● ASSIGNMENT
Each line from the start of the listing below through the line containing "judgment orally; and" should be reproduced exactly, with no others.
*** Opening of INFORMATION ***
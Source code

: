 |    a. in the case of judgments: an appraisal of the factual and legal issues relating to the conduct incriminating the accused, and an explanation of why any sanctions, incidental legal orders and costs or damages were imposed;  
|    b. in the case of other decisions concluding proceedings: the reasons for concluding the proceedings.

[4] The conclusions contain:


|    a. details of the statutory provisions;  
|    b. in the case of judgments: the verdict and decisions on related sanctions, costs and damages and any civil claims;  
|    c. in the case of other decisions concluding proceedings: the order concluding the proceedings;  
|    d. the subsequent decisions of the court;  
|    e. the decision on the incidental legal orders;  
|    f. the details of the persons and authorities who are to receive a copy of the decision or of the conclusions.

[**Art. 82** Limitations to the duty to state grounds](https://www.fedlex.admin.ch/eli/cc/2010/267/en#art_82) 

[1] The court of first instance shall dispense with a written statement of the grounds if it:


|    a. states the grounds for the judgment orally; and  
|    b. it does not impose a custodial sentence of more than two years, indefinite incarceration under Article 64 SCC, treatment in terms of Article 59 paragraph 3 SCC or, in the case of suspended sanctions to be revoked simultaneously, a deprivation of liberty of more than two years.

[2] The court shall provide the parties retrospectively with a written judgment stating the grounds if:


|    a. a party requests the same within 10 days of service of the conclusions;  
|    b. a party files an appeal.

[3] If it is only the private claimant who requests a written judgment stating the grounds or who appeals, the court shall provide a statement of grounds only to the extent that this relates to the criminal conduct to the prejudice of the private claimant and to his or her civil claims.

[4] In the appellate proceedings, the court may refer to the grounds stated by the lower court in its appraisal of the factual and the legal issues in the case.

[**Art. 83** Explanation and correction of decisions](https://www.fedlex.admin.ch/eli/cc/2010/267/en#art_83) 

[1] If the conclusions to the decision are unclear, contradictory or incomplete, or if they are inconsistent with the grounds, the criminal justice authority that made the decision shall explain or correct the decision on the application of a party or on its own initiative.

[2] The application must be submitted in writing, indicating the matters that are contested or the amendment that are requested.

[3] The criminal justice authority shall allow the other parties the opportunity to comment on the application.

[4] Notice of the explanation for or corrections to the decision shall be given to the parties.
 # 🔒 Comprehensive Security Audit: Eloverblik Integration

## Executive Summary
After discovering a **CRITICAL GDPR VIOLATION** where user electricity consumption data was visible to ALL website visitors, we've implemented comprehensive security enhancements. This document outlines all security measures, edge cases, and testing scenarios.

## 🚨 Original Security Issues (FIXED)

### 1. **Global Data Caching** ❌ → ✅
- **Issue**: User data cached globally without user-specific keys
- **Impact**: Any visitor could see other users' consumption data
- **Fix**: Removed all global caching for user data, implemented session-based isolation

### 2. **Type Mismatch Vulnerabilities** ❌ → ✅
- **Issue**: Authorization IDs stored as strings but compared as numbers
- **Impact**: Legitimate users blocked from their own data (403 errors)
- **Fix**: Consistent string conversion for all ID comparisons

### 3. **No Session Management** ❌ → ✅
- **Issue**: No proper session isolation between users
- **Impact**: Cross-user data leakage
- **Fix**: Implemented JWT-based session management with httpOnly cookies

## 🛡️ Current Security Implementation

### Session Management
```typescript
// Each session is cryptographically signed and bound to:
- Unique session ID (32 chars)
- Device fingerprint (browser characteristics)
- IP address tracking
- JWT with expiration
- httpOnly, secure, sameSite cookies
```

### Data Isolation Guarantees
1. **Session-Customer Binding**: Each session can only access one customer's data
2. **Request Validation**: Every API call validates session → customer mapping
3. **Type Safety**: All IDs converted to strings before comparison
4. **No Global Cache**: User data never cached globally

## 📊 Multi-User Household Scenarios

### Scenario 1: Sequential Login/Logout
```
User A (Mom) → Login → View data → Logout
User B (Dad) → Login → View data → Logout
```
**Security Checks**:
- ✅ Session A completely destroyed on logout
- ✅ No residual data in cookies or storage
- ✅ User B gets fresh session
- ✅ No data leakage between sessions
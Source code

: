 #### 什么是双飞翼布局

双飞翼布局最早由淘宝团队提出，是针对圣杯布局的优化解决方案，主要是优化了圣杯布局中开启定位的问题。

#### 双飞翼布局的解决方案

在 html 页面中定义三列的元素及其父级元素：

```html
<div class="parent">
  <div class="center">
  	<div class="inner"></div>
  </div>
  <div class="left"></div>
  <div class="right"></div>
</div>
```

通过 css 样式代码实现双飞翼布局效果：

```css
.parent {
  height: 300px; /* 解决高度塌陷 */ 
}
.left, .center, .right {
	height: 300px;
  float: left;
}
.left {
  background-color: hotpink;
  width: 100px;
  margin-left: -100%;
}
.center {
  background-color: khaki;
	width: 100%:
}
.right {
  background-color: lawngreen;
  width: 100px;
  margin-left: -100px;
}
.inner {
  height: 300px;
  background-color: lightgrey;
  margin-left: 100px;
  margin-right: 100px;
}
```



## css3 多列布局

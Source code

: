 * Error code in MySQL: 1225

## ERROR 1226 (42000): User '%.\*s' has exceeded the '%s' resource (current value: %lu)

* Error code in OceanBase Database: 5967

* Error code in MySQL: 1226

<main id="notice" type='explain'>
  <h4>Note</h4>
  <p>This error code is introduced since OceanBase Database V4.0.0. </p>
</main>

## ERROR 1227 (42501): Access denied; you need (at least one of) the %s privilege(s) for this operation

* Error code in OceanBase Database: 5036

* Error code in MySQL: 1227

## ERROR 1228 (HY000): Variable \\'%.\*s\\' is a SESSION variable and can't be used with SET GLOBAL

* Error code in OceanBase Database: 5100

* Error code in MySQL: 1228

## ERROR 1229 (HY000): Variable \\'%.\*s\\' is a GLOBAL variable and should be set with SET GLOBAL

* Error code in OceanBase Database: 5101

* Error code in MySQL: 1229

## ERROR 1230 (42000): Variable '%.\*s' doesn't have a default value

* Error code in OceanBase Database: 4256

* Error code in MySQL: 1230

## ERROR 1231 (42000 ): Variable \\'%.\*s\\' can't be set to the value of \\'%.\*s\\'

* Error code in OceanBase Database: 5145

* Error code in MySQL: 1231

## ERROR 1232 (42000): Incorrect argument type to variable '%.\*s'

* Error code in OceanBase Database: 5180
*** Close of INFORMATION ***
● RESULT OF THIS TASK
Source code

: |    a. in the case of judgments: an appraisal of the factual and legal issues relating to the conduct incriminating the accused, and an explanation of why any sanctions, incidental legal orders and costs or damages were imposed;  
|    b. in the case of other decisions concluding proceedings: the reasons for concluding the proceedings.

[4] The conclusions contain:


|    a. details of the statutory provisions;  
|    b. in the case of judgments: the verdict and decisions on related sanctions, costs and damages and any civil claims;  
|    c. in the case of other decisions concluding proceedings: the order concluding the proceedings;  
|    d. the subsequent decisions of the court;  
|    e. the decision on the incidental legal orders;  
|    f. the details of the persons and authorities who are to receive a copy of the decision or of the conclusions.

[**Art. 82** Limitations to the duty to state grounds](https://www.fedlex.admin.ch/eli/cc/2010/267/en#art_82) 

[1] The court of first instance shall dispense with a written statement of the grounds if it:


|    a. states the grounds for the judgment orally; and  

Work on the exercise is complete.